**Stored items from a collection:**
* * * * * * * * *

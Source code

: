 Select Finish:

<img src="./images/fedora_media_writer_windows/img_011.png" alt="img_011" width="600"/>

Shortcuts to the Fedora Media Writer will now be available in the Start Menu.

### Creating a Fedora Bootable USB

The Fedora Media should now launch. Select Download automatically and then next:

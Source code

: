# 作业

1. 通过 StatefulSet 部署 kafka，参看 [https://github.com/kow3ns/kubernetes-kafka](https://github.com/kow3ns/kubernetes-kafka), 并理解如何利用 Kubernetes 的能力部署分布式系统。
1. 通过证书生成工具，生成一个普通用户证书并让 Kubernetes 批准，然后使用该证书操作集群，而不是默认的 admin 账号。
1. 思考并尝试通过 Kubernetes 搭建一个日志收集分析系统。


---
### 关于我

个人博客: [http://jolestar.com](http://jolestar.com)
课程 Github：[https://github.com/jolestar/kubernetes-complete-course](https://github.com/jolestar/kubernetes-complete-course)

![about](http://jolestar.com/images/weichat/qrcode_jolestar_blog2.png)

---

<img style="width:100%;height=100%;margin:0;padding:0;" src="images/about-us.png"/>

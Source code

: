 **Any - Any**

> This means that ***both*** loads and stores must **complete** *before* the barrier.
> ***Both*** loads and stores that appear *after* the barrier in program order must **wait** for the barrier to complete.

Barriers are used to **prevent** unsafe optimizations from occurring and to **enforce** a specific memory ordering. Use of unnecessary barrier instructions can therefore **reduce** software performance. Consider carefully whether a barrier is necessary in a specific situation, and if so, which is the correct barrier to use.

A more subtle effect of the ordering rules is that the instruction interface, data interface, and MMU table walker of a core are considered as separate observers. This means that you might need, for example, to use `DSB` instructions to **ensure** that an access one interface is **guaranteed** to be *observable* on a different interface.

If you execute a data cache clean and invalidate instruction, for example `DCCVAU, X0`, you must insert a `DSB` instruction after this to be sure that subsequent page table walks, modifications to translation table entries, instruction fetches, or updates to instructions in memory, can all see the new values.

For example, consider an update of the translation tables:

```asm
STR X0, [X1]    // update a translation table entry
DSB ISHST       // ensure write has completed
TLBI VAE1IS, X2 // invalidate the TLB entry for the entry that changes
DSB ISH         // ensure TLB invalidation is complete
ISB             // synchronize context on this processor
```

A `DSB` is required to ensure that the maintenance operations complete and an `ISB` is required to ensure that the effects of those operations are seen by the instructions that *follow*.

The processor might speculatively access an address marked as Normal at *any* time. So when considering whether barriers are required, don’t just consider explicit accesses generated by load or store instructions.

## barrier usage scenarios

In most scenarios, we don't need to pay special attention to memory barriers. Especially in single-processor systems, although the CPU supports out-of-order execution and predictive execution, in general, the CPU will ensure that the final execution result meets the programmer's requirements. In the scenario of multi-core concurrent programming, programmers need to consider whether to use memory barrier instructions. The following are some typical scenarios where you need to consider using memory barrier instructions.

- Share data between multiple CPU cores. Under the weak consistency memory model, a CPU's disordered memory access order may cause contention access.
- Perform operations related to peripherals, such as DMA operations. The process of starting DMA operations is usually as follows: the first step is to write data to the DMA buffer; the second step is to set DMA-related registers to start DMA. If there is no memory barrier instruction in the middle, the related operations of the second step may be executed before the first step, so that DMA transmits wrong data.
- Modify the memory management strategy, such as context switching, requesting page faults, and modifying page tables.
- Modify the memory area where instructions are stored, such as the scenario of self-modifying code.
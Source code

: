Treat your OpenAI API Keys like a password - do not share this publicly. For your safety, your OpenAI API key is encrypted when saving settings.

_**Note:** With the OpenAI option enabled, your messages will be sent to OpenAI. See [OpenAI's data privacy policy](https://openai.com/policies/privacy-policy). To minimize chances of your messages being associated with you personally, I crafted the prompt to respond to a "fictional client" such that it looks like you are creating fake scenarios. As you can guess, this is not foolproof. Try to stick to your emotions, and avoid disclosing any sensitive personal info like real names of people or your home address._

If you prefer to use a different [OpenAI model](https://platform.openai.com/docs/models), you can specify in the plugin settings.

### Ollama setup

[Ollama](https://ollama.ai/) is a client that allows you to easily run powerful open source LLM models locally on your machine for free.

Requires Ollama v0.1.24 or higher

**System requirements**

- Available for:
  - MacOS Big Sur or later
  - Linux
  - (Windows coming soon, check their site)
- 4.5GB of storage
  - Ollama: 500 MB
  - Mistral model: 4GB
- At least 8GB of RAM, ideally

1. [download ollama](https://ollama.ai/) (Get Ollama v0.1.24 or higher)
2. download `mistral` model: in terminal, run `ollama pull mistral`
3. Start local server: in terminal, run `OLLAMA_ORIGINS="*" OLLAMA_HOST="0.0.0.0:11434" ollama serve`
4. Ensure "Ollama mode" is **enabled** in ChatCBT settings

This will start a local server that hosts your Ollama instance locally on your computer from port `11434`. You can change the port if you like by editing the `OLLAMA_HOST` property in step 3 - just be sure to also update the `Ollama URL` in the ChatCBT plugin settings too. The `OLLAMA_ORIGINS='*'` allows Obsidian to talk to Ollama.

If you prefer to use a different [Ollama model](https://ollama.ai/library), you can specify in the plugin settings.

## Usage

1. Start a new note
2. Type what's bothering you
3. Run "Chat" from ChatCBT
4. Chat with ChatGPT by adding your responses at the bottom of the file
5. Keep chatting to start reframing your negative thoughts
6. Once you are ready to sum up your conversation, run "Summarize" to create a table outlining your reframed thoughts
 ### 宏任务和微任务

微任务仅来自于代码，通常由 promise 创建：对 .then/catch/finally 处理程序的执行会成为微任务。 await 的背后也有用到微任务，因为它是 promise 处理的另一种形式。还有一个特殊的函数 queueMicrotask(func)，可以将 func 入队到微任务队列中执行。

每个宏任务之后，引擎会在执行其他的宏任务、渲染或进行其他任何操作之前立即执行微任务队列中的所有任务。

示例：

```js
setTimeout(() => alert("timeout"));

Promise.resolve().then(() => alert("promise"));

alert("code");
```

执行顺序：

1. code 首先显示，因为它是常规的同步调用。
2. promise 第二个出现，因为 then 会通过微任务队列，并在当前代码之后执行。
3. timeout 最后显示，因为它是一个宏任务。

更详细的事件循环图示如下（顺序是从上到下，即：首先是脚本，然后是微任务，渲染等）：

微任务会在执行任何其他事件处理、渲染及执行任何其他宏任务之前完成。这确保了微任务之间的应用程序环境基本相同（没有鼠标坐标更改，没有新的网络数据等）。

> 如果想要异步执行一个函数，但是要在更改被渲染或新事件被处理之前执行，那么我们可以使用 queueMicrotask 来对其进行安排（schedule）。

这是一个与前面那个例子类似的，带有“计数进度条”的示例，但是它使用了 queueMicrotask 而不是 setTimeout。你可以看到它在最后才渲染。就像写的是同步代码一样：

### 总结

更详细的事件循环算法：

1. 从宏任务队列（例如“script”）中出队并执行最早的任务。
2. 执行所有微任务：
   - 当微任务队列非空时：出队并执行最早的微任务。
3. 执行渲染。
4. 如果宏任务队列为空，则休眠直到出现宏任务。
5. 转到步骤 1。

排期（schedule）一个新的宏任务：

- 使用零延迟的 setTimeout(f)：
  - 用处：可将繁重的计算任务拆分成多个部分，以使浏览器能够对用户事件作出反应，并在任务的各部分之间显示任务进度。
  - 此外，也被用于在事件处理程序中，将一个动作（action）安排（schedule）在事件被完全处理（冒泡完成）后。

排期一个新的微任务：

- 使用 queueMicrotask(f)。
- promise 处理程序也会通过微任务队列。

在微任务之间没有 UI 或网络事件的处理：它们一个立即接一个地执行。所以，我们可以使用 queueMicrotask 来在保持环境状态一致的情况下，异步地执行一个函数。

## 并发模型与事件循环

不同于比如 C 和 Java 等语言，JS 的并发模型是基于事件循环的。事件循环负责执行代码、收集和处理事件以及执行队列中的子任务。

* * * * * * * * *

**Try it:**
Locate and copy each line in the data above that includes the word "page".

**Response to the task:**
If you execute a data cache clean and invalidate instruction, for example `DCCVAU, X0`, you must insert a `DSB` instruction after this to be sure that subsequent page table walks, modifications to translation table entries, instruction fetches, or updates to instructions in memory, can all see the new values.
- Modify the memory management strategy, such as context switching, requesting page faults, and modifying page tables.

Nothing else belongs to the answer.